Así empieza el libro de los Hechos de los apóstoles, con las enseñanzas de Jesús, su crucifixión, los mandamientos que dio después de resucitar, sus muchas apariciones y su ascensión al cielo. De las apariciones el texto dice: “se presentó vivo con muchas pruebas indubitables, apareciéndoseles durante cuarenta días y hablándoles del reino de Dios” (1:1-3). Las pruebas eran convincentes. No era cuestión de convencer a uno o dos, sino a todos los creyentes, y lo hizo. En el caso de las supuestas apariciones de la virgen, por ejemplo, cuando una sola persona pretende haberla visto una vez, ya la iglesia católica las acepta como verídicas. En cambio, las apariciones de Jesús eran muchas, variadas, a grupos de personas, y a personas que no lo creían al principio. La evidencia es abundante. Dos personas pueden ponerse de acuerdo para confabular un fraude, pero no lo harían si les fuera a costar la vida. ¿Qué adelantarían? Como mínimo tendrían que ser todos los doce unidos que procurasen engañar al público, pero estaban muertos de miedo, ¡y Tomás lo habría negado! ¡Aun su incredulidad sirve de evidencia! En el caso de haber engañado a toda Jerusalén, ¿cómo lo montarían para hacer venir un recio viento y las lenguas de fuego y el hablar en muchos idiomas conocidos en el día de Pentecostés? Tendrían que volver a escribir los Evangelios, porque la profecía de la venida del Espíritu Santo no vino de parte de los apóstoles, sino de Juan el Bautista y fue escuchada por las multitudes que quedaron como testigos.
Durante los cuarenta días entre la resurrección y la ascensión, el Señor Jesús les hablaba del reino de Dios. Era un tema que ellos no tenían nada claro. Pensaban que Jesús iba a presentarse como Rey de Israel cuando subió a Jerusalén en el Día de Ramos.
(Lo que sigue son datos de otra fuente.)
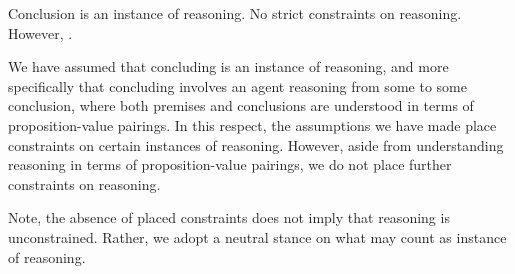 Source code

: \begin{note}
  \color{blue}
  Conclusion is an instance of reasoning.
  No strict constraints on reasoning.
  However, \tR{}.
\end{note}

\begin{note}
  We have assumed that concluding is an instance of reasoning, and more specifically that concluding involves an agent reasoning from some \poP{} to some conclusion, where both premises and conclusions are understood in terms of proposition-value pairings.
  In this respect, the assumptions we have made place constraints on certain instances of reasoning.
  However, aside from understanding reasoning in terms of proposition-value pairings, we do not place further constraints on reasoning.

  Note, the absence of placed constraints does not imply that reasoning is unconstrained.
  Rather, we adopt a neutral stance on what may count as instance of reasoning.
\end{note}

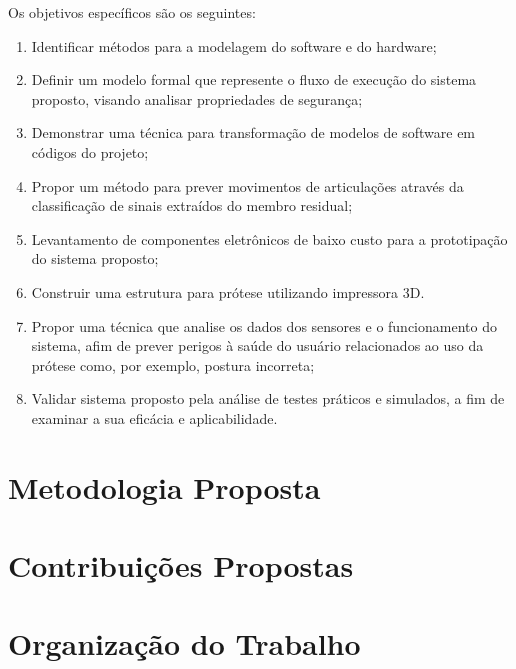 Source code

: 
Os objetivos específicos são os seguintes:
\begin{enumerate}
  \item Identificar métodos para a modelagem do software e do hardware;
  \item Definir um modelo formal que represente o fluxo de execução do sistema proposto, visando analisar propriedades de segurança;
  \item Demonstrar uma técnica para transformação de modelos de software em códigos do projeto;
  \item Propor um método para prever movimentos de articulações através da classificação de sinais extraídos do membro residual;
  \item Levantamento de componentes eletrônicos de baixo custo para a prototipação do sistema proposto;
  \item Construir uma estrutura para prótese utilizando impressora 3D.
  \item Propor uma técnica que analise os dados dos sensores e o funcionamento do sistema, afim de prever perigos à saúde do usuário relacionados ao uso da prótese como, por exemplo, postura incorreta;
  \item Validar sistema proposto pela análise de testes práticos e simulados, a fim de examinar a sua eficácia e aplicabilidade.   
\end{enumerate}

\section{Metodologia Proposta}
\label{sec:metodologia}

\section{Contribuições Propostas}
\label{sec:contribuicoes}

\section{Organização do Trabalho}
\label{sec:organizacao}
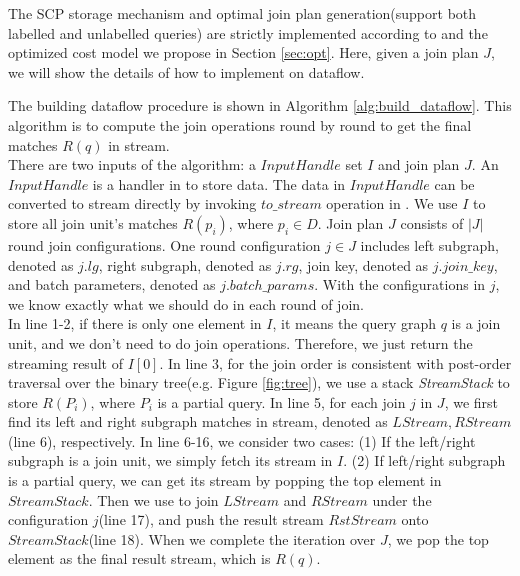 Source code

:   The SCP storage mechanism and optimal join plan generation(support both labelled and unlabelled queries) are strictly implemented according to \cite{Lai2016} and the optimized cost model we propose in Section \ref{sec:opt}. Here, given a join plan $J$, we will show the details of how to implement \gencliqjoin on \timely dataflow. 

 The building \timely dataflow procedure is shown in Algorithm \ref{alg:build_dataflow}. This algorithm is to compute the join operations round by round to get the final matches $R(q)$ in stream.\\

There are two inputs of the algorithm: a $InputHandle$ set $I$ and join plan $J$. An $InputHandle$ is a handler in \timely to store data. The data in $InputHandle$ can be converted to stream directly by invoking $to\_stream$ operation in \timely. We use $I$ to store all join unit's matches $R(p_i)$, where $p_i \in D$. Join plan $J$ consists of $|J|$ round join configurations. One round configuration $j\in J$ includes left subgraph, denoted as $j.lg$, right subgraph, denoted as $j.rg$, join key, denoted as $j.join\_key$, and batch parameters, denoted as $j.batch\_params$. With the configurations in $j$, we know exactly what we should do in each round of join. \\

In line 1-2, if there is only one element in $I$, it means the query graph $q$ is a join unit, and we don't need to do join operations. Therefore, we just return the streaming result of $I[0]$. In line 3, for the join order is consistent with post-order traversal over the binary tree(e.g. Figure \ref{fig:tree}), we use a stack \textit{StreamStack} to store $R(P_i)$, where $P_i$ is a partial query. In line 5, for each join $j$ in $J$, we first find its left and right subgraph matches in stream, denoted as $LStream, RStream$(line 6), respectively. In line 6-16, we consider two cases: (1) If the left/right subgraph is a join unit, we simply fetch its stream in $I$. (2) If left/right subgraph is a partial query, we can get its stream by popping the top element in $StreamStack$. Then we use  to join $LStream$ and $RStream$ under the configuration $j$(line 17), and push the result stream $RstStream$ onto $StreamStack$(line 18). When we complete the iteration over $J$, we pop the top element as the final result stream, which is $R(q)$.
Estaban discutiendo entre sí acerca de quiénes iban a tener las posiciones más importantes en el Reino. Jesús les había enseñado que los reyes y gobernantes de este mundo buscan su propia promoción y adelanto, pero que en su reino los líderes serían servidores de los demás, pero no lo habían entendido. Era necesario repetir la clase.
Tampoco habían entendido la necesidad de llevar el evangelio a todo el mundo antes de que Jesús pudiese volver y que la Iglesia sería formada por gente de toda tribu, lengua y nación. Creían que Jesús iba a empezar a reinar en Jerusalén ya: “Entonces los que se habían reunido le preguntaron, diciendo: Señor, ¿restaurarás el reino a Israel en este tiempo?” (1:6). Por mucho que les hubiese hablado de la necesidad de la venida del Espíritu Santo antes del comienzo de la Iglesia, no lo habrían entendido. La respuesta a su pregunta fue que no nos es dado saber cuándo el Señor restaurará el reino a Israel, pero lo que sí nos toca es recibir el Espíritu Santo: “Y les dijo: No os toca a vosotros saber los tiempos o las sazones, que el Padre puso en su sola potestad; pero recibiréis poder, cuando haya venido sobre vosotros el Espíritu Santo” (1:7, 8). Ellos no entendían la relación entre el Espíritu Santo y la restauración del reino a Israel, pero lo entenderían una vez que viniese. Él comenzaría la Iglesia.